- _PROMPT_: The required output is the line containing "为什么在 **store.dispatch(action)** 之后，" through the final line of the material below, printed exactly, with no other lines.

- _INFORMATION SHOWN_:

((

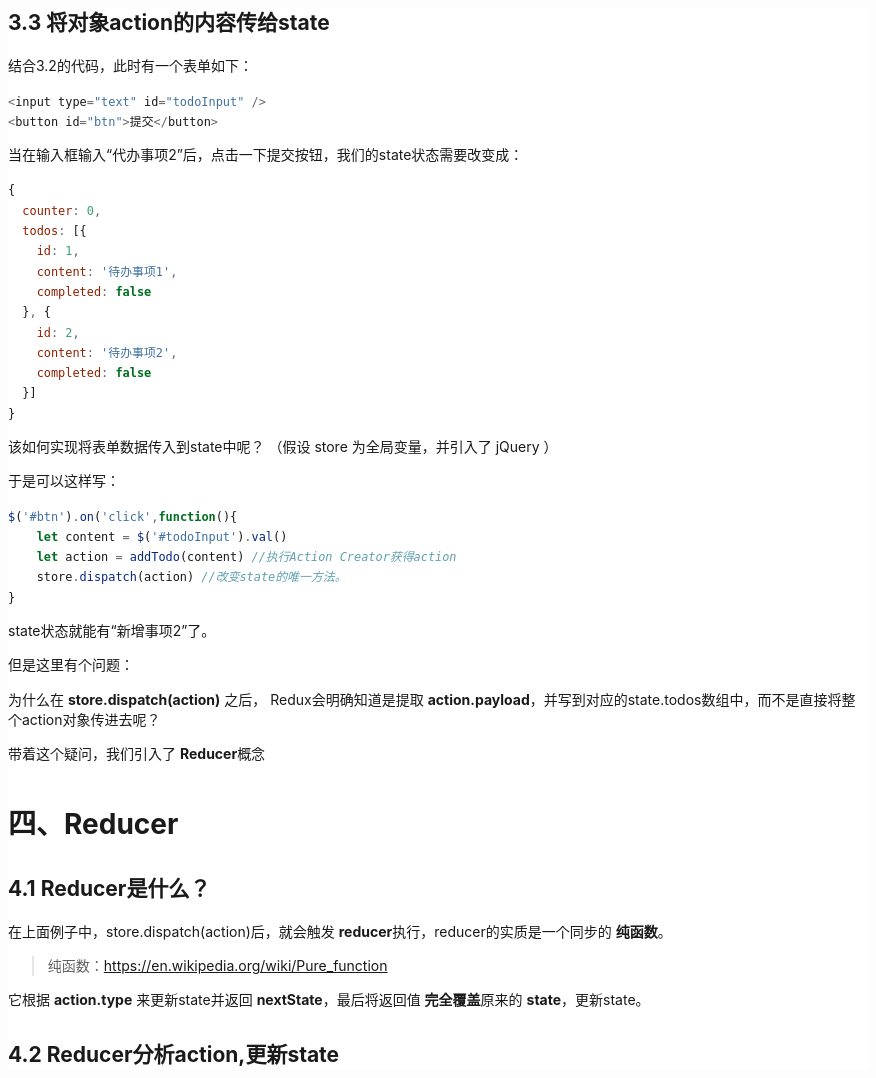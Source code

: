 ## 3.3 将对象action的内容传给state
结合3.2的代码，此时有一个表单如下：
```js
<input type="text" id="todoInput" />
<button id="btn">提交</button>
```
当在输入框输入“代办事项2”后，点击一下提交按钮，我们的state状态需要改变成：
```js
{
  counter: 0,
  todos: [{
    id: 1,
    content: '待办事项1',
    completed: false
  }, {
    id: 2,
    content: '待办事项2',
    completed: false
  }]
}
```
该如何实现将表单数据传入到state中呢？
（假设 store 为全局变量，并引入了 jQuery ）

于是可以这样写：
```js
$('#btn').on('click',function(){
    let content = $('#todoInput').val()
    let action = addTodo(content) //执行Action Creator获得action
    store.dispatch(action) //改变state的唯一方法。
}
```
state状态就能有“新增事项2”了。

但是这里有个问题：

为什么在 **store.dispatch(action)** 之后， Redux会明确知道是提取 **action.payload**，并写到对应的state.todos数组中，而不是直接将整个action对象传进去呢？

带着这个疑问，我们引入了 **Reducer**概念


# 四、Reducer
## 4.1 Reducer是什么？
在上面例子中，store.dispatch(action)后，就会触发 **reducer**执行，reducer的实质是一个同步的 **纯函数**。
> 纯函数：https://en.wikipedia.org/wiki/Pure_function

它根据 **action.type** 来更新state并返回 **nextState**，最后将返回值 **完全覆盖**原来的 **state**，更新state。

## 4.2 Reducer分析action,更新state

))

- _EXERCISE ANSWER_:
为什么在 **store.dispatch(action)** 之后， Redux会明确知道是提取 **action.payload**，并写到对应的state.todos数组中，而不是直接将整个action对象传进去呢？

带着这个疑问，我们引入了 **Reducer**概念


# 四、Reducer
## 4.1 Reducer是什么？
在上面例子中，store.dispatch(action)后，就会触发 **reducer**执行，reducer的实质是一个同步的 **纯函数**。
> 纯函数：https://en.wikipedia.org/wiki/Pure_function

它根据 **action.type** 来更新state并返回 **nextState**，最后将返回值 **完全覆盖**原来的 **state**，更新state。

## 4.2 Reducer分析action,更新state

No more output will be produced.